Australian Aboriginal elder and memoirist

Ida Amelia West (30 September 1919 – 8 September 2003) was an Australian Aboriginal elder who was better known as Aunty Ida. She was the author of Pride Against Prejudice.

== Biography ==
Ida West was born on Aboriginal reserve on Cape Barren Island on 30 September 1919 and moved with her family to Flinders Island as a young child. She was attended school in Lughrata.

In 1939 she married Marcus Sydney West. They had a daughter and two sons, but divorced in 1960.

West spent her life lobbying for better health services and land rights for the Aboriginal community in Tasmania. She was president of the Tasmanian Aboriginal Centre in Hobart.

In 1984 her memoir, Pride Against Prejudice: Reminiscences of a Tasmanian Aborigine, was published by Australian Institute of Aboriginal Studies.
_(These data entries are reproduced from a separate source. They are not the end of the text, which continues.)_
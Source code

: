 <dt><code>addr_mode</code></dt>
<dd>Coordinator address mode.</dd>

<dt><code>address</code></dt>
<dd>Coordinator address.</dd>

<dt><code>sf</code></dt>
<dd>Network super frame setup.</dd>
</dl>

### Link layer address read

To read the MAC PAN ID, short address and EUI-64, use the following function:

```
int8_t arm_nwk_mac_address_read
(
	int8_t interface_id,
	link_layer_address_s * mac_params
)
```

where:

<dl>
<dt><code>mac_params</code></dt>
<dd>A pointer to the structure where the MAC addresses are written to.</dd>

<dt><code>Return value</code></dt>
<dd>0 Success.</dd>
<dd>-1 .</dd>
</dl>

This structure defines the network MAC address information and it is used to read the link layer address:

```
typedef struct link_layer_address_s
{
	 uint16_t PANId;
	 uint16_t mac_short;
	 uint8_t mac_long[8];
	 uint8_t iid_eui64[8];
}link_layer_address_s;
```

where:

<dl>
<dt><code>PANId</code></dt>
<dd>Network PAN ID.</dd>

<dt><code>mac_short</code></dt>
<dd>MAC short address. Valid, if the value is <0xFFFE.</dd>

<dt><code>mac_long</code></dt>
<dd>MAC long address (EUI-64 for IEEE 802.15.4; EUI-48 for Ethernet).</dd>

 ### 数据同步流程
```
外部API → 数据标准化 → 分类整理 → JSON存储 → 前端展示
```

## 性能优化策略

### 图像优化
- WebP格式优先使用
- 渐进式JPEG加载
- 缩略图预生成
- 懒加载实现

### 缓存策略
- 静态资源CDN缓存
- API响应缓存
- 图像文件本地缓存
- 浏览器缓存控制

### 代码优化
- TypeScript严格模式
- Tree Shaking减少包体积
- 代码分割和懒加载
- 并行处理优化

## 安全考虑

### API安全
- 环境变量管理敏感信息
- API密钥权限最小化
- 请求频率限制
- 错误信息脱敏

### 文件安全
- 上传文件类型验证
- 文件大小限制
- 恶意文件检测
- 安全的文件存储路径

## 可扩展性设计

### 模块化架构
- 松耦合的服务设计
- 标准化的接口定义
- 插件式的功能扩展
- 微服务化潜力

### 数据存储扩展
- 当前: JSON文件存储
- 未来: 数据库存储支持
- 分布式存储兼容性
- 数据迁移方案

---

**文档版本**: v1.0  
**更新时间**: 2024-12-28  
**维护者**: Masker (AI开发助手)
An extract from this memoir was included in the Anthology of Australian Aboriginal literature.

== Awards and recognition ==
West was awarded the Centenary Medal in 2001 for "services to social welfare, justice and reconciliation" and appointed a Member of the Order of Australia in the 2002 Australia Day Honours for "service as a leader of the Aboriginal community in Tasmania".

She received the Female Elder of the Year award at the 2002 NAIDOC Awards and was given a National Special Achievement Award at the 2003 NAIDOC ceremony. She was inducted onto the Tasmanian Honour Roll of Women in 2005, its inaugural year.

== Death and legacy ==
West died of cancer on 8 September 2003.

Speeches were made in Australian Federal Parliament on 10 September and in the Tasmanian Parliament on 23 and 30 September 2003, expressing condolences and recognising West's life and work.

The Department of Health in Tasmania established the Ida West Aboriginal Health Scholarship in 2003 in her honour.